Siang itu, cuaca memang berangin, tapi kamu hanya ditemani bayanganmu, masih lengkap dengan seragam tadi pagi.
Jalanmu mulai lelah, tapi kamu paksa untuk sampai setidaknya 2 kilometer lagi untuk melangkah.
Tetes-tetes keringat sudah memperingatkanmu, tapi justru mereka yang memberitahuku.
Memberitahu sepeda motor yang saat itu akan kukendarai untuk tak segera ke tempat ku berada seharusnya.
Memberitahu ragaku untuk segera bergerak ke arahmu, mereka bilang itu harus, mereka bilang bukan maumu, tapi harusku.
Memberitahu tuturku yang biasanya bicara sesukanya untuk menyampaikan yang benar kepadamu.

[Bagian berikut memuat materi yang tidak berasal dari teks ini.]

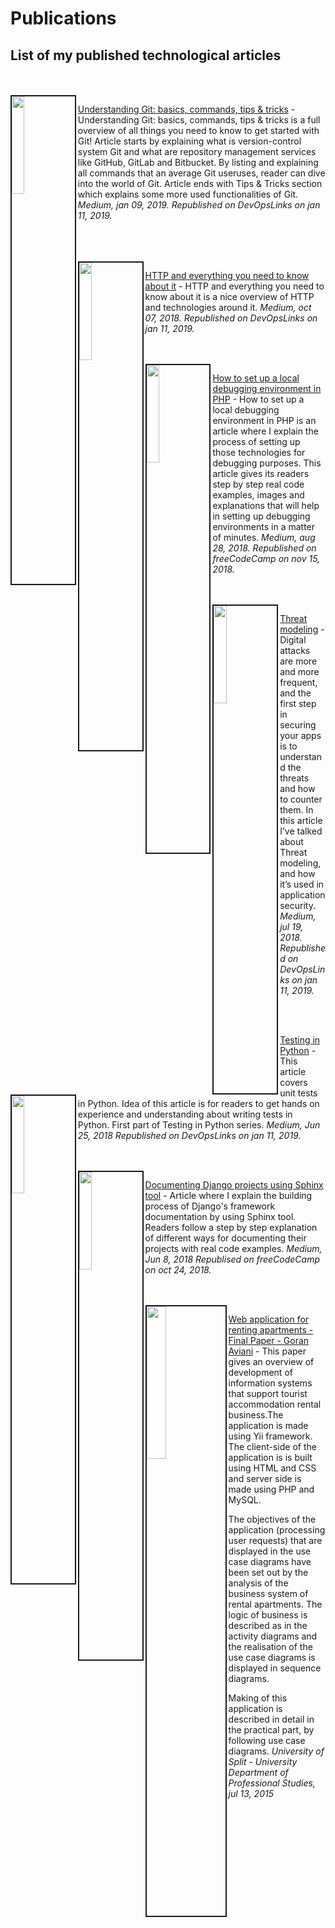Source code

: # Publications



## List of my published technological articles
<br>
<br>
<img src="https://cdn-images-1.medium.com/max/1000/0*2GkM1pvDmnI2ksUM.png" align="left" border="2" width="20%"/>

[Understanding Git: basics, commands, tips & tricks](https://medium.com/@goranaviani/understanding-git-basics-commands-tips-tricks-da0c05db411f) - Understanding Git: basics, commands, tips & tricks is a full overview of all things you need to know to get started with Git! Article starts by explaining what is version-control system Git and what are repository management services like GitHub, GitLab and Bitbucket. By listing and explaining all commands that an average Git useruses, reader can dive into the world of Git. Article ends with Tips & Tricks section which explains some more used functionalities of Git.  _Medium, jan 09, 2019._ _Republished on DevOpsLinks on jan 11, 2019._

<br>
<br>
<br>

<img src="https://cdn-images-1.medium.com/max/1067/0*sKaYtAoXV74DLcsB" align="left" border="2" width="20%"/>

[HTTP and everything you need to know about it](https://medium.com/@goranaviani/http-and-everything-you-need-to-know-about-it-8273bc224491) - HTTP and everything you need to know about it is a nice overview of HTTP and technologies around it.  _Medium, oct 07, 2018._ _Republished on DevOpsLinks on jan 11, 2019._

<br>
<br>

<img src="https://cdn-images-1.medium.com/max/1067/1*32wN-ItVobWdxmWwyU8o8A.jpeg" align="left" border="2" width="20%"/>

[How to set up a local debugging environment in PHP](https://medium.com/@goranaviani/set-up-xdebug-phpstorm-in-php5-7-6a8386304fc6) - How to set up a local debugging environment in PHP is an article where I explain the process of setting up those technologies for debugging purposes. This article gives its readers step by step real code examples, images and explanations that will help in setting up debugging environments in a matter of minutes.  _Medium, aug 28, 2018._ _Republished on freeCodeCamp on nov 15, 2018._


<br>
<br>

<img src="https://cdn-images-1.medium.com/max/800/1*ifhHAX50eGNx801vofFtPQ.jpeg" align="left" border="2" width="20%"/>

[Threat modeling](https://medium.com/@goranaviani/threat-modeling-317b375548da) - Digital attacks are more and more frequent, and the first step in securing your apps is to understand the threats and how to counter them. In this article I’ve talked about Threat modeling, and how it’s used in application security. _Medium, jul 19, 2018._ _Republished on DevOpsLinks on jan 11, 2019._


<br>
<br>
<img src="https://cdn-images-1.medium.com/max/1400/1*MQQFG3SfXfX6VkkmC3quiQ.jpeg" align="left" border="2" width="20%"/>

[Testing in Python](https://medium.com/@goranaviani/testing-in-python-c6b903eb247d) - This article covers unit tests in Python. Idea of this article is for readers to get hands on experience and understanding about writing tests in Python.
First part of Testing in Python series. _Medium, Jun 25, 2018_ _Republished on DevOpsLinks on jan 11, 2019._

<br>
<br>
<img src="https://cdn-images-1.medium.com/max/800/1*aBjEUaDShrMB9RFqbl_saQ.jpeg" align="left" border="2" width="20%"/>

[Documenting Django projects using Sphinx tool](https://medium.com/@goranaviani/sphinx-for-django-documentation-2454e924b3bc) - Article where I explain the building process of Django's framework documentation by using Sphinx tool. Readers follow a step by step explanation of different ways for documenting their projects  with real code examples. _Medium, Jun 8, 2018_ _Republised on freeCodeCamp on oct 24, 2018._

<br>
<br>

<img src="https://www.mediafire.com/convkey/6579/hkqp8s06dh6laaq6g.jpg" align="left" border="2" width="25%"/>

[Web application for renting apartments - Final Paper - Goran Aviani](https://drive.google.com/file/d/1soJI8C6pcm9K0l4A9W3z2KbWv9rNM5Uz/view?usp=sharing) - This paper gives an overview of development
 of information systems that support tourist accommodation rental business.The application is made using Yii framework. The client-side of the application is 
is built using HTML and CSS and server side is made using PHP and MySQL. 

The objectives of the application (processing user requests) that are displayed
in the use case diagrams have been set out by the analysis of the business system of rental apartments. The logic of business 
is described as in the activity diagrams and the realisation of the use case diagrams is displayed in sequence diagrams. 

Making of this application is described in detail in the practical part, by following use case diagrams. 
_University of Split - University Department of Professional Studies, jul 13, 2015_
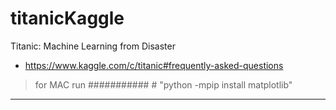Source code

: # titanicKaggle
Titanic: Machine Learning from Disaster
* https://www.kaggle.com/c/titanic#frequently-asked-questions
> for MAC run 
########### # 
              "python -mpip install matplotlib"
------------------------

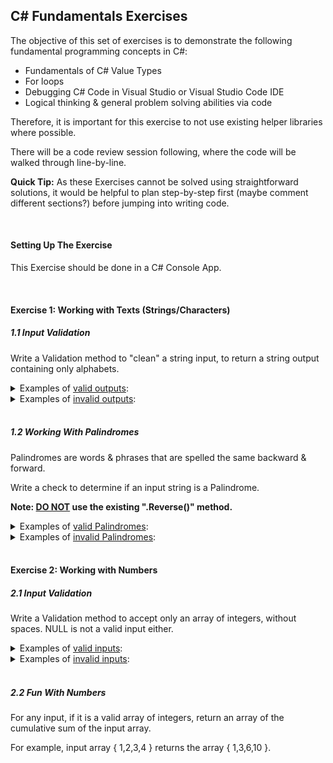 ## C# Fundamentals Exercises

The objective of this set of exercises is to demonstrate the following fundamental programming concepts in C#:
<ul>
    <li>Fundamentals of C# Value Types</li>
    <li>For loops</li>
    <li>Debugging C# Code in Visual Studio or Visual Studio Code IDE</li>
    <li>Logical thinking & general problem solving abilities via code</li>
</ul>

Therefore, it is important for this exercise to not use existing helper libraries where possible.

There will be a code review session following, where the code will be walked through line-by-line.

<b>Quick Tip:</b> As these Exercises cannot be solved using straightforward solutions, it would be helpful to plan step-by-step first (maybe comment different sections?) before jumping into writing code.

<br />

#### Setting Up The Exercise

This Exercise should be done in a C# Console App.

<br />

#### Exercise 1: Working with Texts (Strings/Characters)

##### 1.1 Input Validation

Write a Validation method to "clean" a string input, to return a string output containing only alphabets.

<Details>
    <Summary>Examples of <u>valid outputs</u>:</Summary>
    <ul>
        <li>"helloworld"</li>
        <li>"aksuzdycbfv"</li>
    </ul>
</Details>

<Details>
    <Summary>Examples of <u>invalid outputs</u>:</Summary>
    <ul>
        <li>"hello world 123"</li>
        <li>"Mr. Owl says hi"</li>
    </ul>
</Details>

<br />

##### 1.2 Working With Palindromes

Palindromes are words & phrases that are spelled the same backward & forward.

Write a check to determine if an input string is a Palindrome.

<b>Note: <u>DO NOT</u> use the existing ".Reverse()" method.</b>

<Details>
    <Summary>Examples of <u>valid Palindromes</u>:</Summary>
    <ul>
        <li>"civic"</li>
        <li>"level"</li>
        <li>"radar"</li>
        <li>"taco cat"</li>
        <li>"Mr Owl ate my metal worm"</li>
    </ul>
</Details>

<Details>
    <Summary>Examples of <u>invalid Palindromes</u>:</Summary>
    <ul>
        <li>"Never gonna give you up"</li>
        <li>"Never Gonna Let You Down"</li>
        <li>"NeverGonnaRunAroundAndDesertYou"</li>
        <li>"rickAstley"</li>
    </ul>
</Details>

<br />




#### Exercise 2: Working with Numbers

##### 2.1 Input Validation

Write a Validation method to accept only an array of integers, without spaces. NULL is not a valid input either.

<Details>
    <Summary>Examples of <u>valid inputs</u>:</Summary>
    <ul>
        <li>{1,2,3,4}</li>
        <li>{12,34,56}</li>
    </ul>
</Details>

<Details>
    <Summary>Examples of <u>invalid inputs</u>:</Summary>
    <ul>
        <li>{1}</li>
        <li>{1234}</li>
        <li>{,1,2,3,4}</li>
        <li>{a,b,c}</li>
        <li>{".","."}</li>
        <li>{o.0,lol}</li>
        <li>{"(ノ^_^)ノ ┻━┻", "┬─┬ ノ( ^_^ノ)"}</li>
    </ul>
</Details>

<br />

##### 2.2 Fun With Numbers

For any input, if it is a valid array of integers, return an array of the cumulative sum of the input array.

For example, input array { 1,2,3,4 } returns the array { 1,3,6,10 }.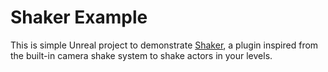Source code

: # Shaker Example

This is simple Unreal project to demonstrate [Shaker](https://www.unrealengine.com/marketplace/shaker), a plugin inspired from the built-in camera shake system to shake actors in your levels.
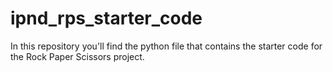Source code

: # ipnd_rps_starter_code
In this repository you'll find the python file that contains the starter code for the Rock Paper Scissors project. 
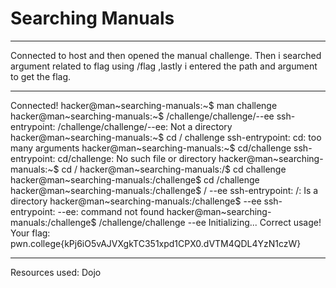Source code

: # Searching Manuals
***
Connected to host and then opened the manual challenge. Then i searched argument related to flag using /flag ,lastly i entered the path and argument to get the flag.
***
Connected!
hacker@man~searching-manuals:~$ man challenge
hacker@man~searching-manuals:~$ /challenge/challenge/--ee
ssh-entrypoint: /challenge/challenge/--ee: Not a directory
hacker@man~searching-manuals:~$ cd / challenge
ssh-entrypoint: cd: too many arguments
hacker@man~searching-manuals:~$ cd/challenge
ssh-entrypoint: cd/challenge: No such file or directory
hacker@man~searching-manuals:~$ cd /
hacker@man~searching-manuals:/$ cd challenge
hacker@man~searching-manuals:/challenge$ cd /challenge
hacker@man~searching-manuals:/challenge$ / --ee
ssh-entrypoint: /: Is a directory
hacker@man~searching-manuals:/challenge$ --ee
ssh-entrypoint: --ee: command not found
hacker@man~searching-manuals:/challenge$ /challenge/challenge --ee
Initializing...
Correct usage! Your flag: pwn.college{kPj6iO5vAJVXgkTC351xpd1CPX0.dVTM4QDL4YzN1czW}
***
Resources used:
Dojo
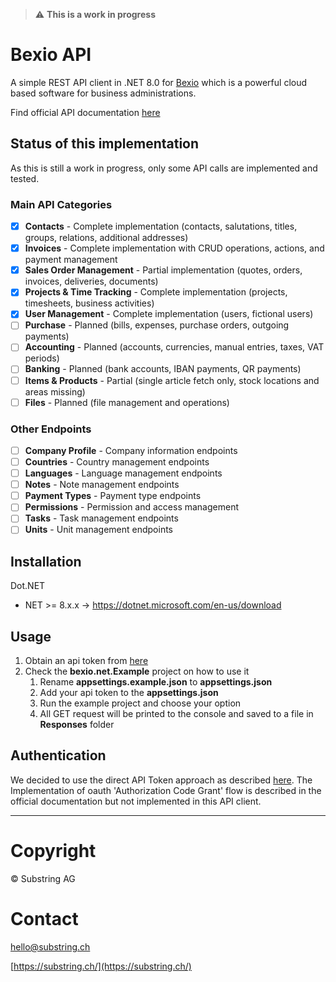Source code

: > :warning: **This is a work in progress**

# Bexio API

A simple REST API client in .NET 8.0 for [Bexio](https://www.bexio.com/) which is a powerful cloud based software for
business administrations.

Find official API documentation [here](https://docs.bexio.com/)

## Status of this implementation

As this is still a work in progress, only some API calls are implemented and tested.

### Main API Categories

* [x] **Contacts** - Complete implementation (contacts, salutations, titles, groups, relations, additional addresses)
* [x] **Invoices** - Complete implementation with CRUD operations, actions, and payment management
* [x] **Sales Order Management** - Partial implementation (quotes, orders, invoices, deliveries, documents)
* [x] **Projects & Time Tracking** - Complete implementation (projects, timesheets, business activities)
* [x] **User Management** - Complete implementation (users, fictional users)
* [ ] **Purchase** - Planned (bills, expenses, purchase orders, outgoing payments)
* [ ] **Accounting** - Planned (accounts, currencies, manual entries, taxes, VAT periods)
* [ ] **Banking** - Planned (bank accounts, IBAN payments, QR payments)
* [ ] **Items & Products** - Partial (single article fetch only, stock locations and areas missing)
* [ ] **Files** - Planned (file management and operations)

### Other Endpoints

* [ ] **Company Profile** - Company information endpoints
* [ ] **Countries** - Country management endpoints
* [ ] **Languages** - Language management endpoints
* [ ] **Notes** - Note management endpoints
* [ ] **Payment Types** - Payment type endpoints
* [ ] **Permissions** - Permission and access management
* [ ] **Tasks** - Task management endpoints
* [ ] **Units** - Unit management endpoints

## Installation

Dot.NET

- NET >= 8.x.x -> https://dotnet.microsoft.com/en-us/download

## Usage

1. Obtain an api token from [here](https://office.bexio.com/admin/apiTokens)
2. Check the **bexio.net.Example** project on how to use it
   1. Rename **appsettings.example.json** to **appsettings.json**
   2. Add your api token to the **appsettings.json**
   3. Run the example project and choose your option
   4. All GET request will be printed to the console and saved to a file in **Responses** folder

## Authentication

We decided to use the direct API Token approach as described 
[here](https://docs.bexio.com/#section/Authentication/API-Tokens). 
The Implementation of oauth 'Authorization Code Grant' flow is described
in the official documentation but not implemented in this API client.

---

# Copyright

&copy; Substring AG

# Contact

[hello@substring.ch](mailto:hello@substring.ch)

[https://substring.ch/](https://substring.ch/)

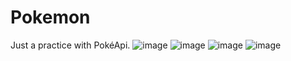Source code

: # Pokemon
Just a practice with PokéApi.
![image](https://user-images.githubusercontent.com/75863595/179490969-1f2cb5f7-1dda-40e0-9df2-70dc0b4e26cb.png)
![image](https://user-images.githubusercontent.com/75863595/179491025-21a583fb-9c5c-4c79-8438-f9000910fcc7.png)
![image](https://user-images.githubusercontent.com/75863595/179491090-b42c0607-2a1b-4146-ab5d-12a799bb487c.png)
![image](https://user-images.githubusercontent.com/75863595/179491126-279a798b-eafd-4c62-a116-0edce84bb075.png)
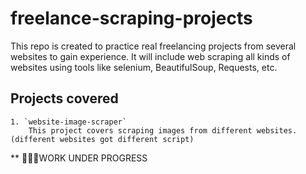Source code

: # freelance-scraping-projects

This repo is created to practice real freelancing projects from several websites to gain experience. It will include web scraping all kinds of websites using tools like selenium, BeautifulSoup, Requests, etc.

## Projects covered
    1. `website-image-scraper`
        This project covers scraping images from different websites. (different websites got different script)


** 🐍🪼🎉WORK UNDER PROGRESS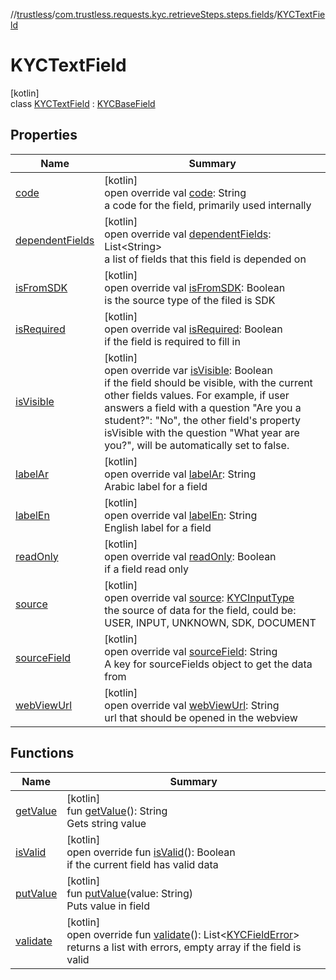 //[trustless](../../../index.md)/[com.trustless.requests.kyc.retrieveSteps.steps.fields](../index.md)/[KYCTextField](index.md)

# KYCTextField

[kotlin]\
class [KYCTextField](index.md) : [KYCBaseField](../-k-y-c-base-field/index.md)

## Properties

| Name | Summary |
|---|---|
| [code](../-k-y-c-base-field/code.md) | [kotlin]<br>open override val [code](../-k-y-c-base-field/code.md): String<br>a code for the field, primarily used internally |
| [dependentFields](../-k-y-c-base-field/dependent-fields.md) | [kotlin]<br>open override val [dependentFields](../-k-y-c-base-field/dependent-fields.md): List&lt;String&gt;<br>a list of fields that this field is depended on |
| [isFromSDK](../-k-y-c-base-field/is-from-s-d-k.md) | [kotlin]<br>open override val [isFromSDK](../-k-y-c-base-field/is-from-s-d-k.md): Boolean<br>is the source type of the filed is SDK |
| [isRequired](../-k-y-c-base-field/is-required.md) | [kotlin]<br>open override val [isRequired](../-k-y-c-base-field/is-required.md): Boolean<br>if the field is required to fill in |
| [isVisible](../-k-y-c-base-field/is-visible.md) | [kotlin]<br>open override var [isVisible](../-k-y-c-base-field/is-visible.md): Boolean<br>if the field should be visible, with the current other fields values. For example, if user answers a field with a question &quot;Are you a student?&quot;: &quot;No&quot;, the other field's property isVisible with the question &quot;What year are you?&quot;, will be automatically set to false. |
| [labelAr](../-k-y-c-base-field/label-ar.md) | [kotlin]<br>open override val [labelAr](../-k-y-c-base-field/label-ar.md): String<br>Arabic label for a field |
| [labelEn](../-k-y-c-base-field/label-en.md) | [kotlin]<br>open override val [labelEn](../-k-y-c-base-field/label-en.md): String<br>English label for a field |
| [readOnly](../-k-y-c-base-field/read-only.md) | [kotlin]<br>open override val [readOnly](../-k-y-c-base-field/read-only.md): Boolean<br>if a field read only |
| [source](../-k-y-c-base-field/source.md) | [kotlin]<br>open override val [source](../-k-y-c-base-field/source.md): [KYCInputType](../../com.trustless.requests.kyc.retrieveSteps/-k-y-c-input-type/index.md)<br>the source of data for the field, could be: USER, INPUT, UNKNOWN, SDK, DOCUMENT |
| [sourceField](../-k-y-c-base-field/source-field.md) | [kotlin]<br>open override val [sourceField](../-k-y-c-base-field/source-field.md): String<br>A key for sourceFields object to get the data from |
| [webViewUrl](../-k-y-c-base-field/web-view-url.md) | [kotlin]<br>open override val [webViewUrl](../-k-y-c-base-field/web-view-url.md): String<br>url that should be opened in the webview |

## Functions

| Name | Summary |
|---|---|
| [getValue](get-value.md) | [kotlin]<br>fun [getValue](get-value.md)(): String<br>Gets string value |
| [isValid](is-valid.md) | [kotlin]<br>open override fun [isValid](is-valid.md)(): Boolean<br>if the current field has valid data |
| [putValue](put-value.md) | [kotlin]<br>fun [putValue](put-value.md)(value: String)<br>Puts value in field |
| [validate](validate.md) | [kotlin]<br>open override fun [validate](validate.md)(): List&lt;[KYCFieldError](../-k-y-c-field-error/index.md)&gt;<br>returns a list with errors, empty array if the field is valid |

Siang itu, tuturmu juga menyampaikan yang benar apa maumu. Tutur yang menolak tuturku itu menyampaikan yang benar apa maumu, tapi, caramu melangkah menyampaikan yang benar apa harusku.
Meyakinkanmu adalah keindahan yang inginku panjangkan, perbincangan mengenai bagaimana aku harus membuatmu yakin bahwa kaki-kakimu itu butuh istirahat adalah sebuah tetes air pada kering tenggorokanku.

Siang itu, kali pertama kamu bilang "Iya" untuk apa saja ajakanku. Dan aku tidak berharap lebih, cukup apa yang kamu lakukan setelah kata itu, aku tak menginginkan apapun lagi.
Cukup dengan kamu duduk di jok belakang sepeda motorku, menjaga jarak karena aku tau kamu pasti begitu, dan menyamankan diri sampai nanti tempat tujuan menanti.

Siang itu, obrolan-obrolan kilat kubuat agar kamu tidak mati kebosanan, atau mungkin hanya aku yang ingin berbincang denganmu, di kesempatan yang hampir mustahil ini. Otakku terbagi sempit, antara obrolan itu dan seberapa sebentar waktu yang akan dihabisi untuk ini, mengingat rumahmu yang akan dituju tidak lebih dari 15 menit.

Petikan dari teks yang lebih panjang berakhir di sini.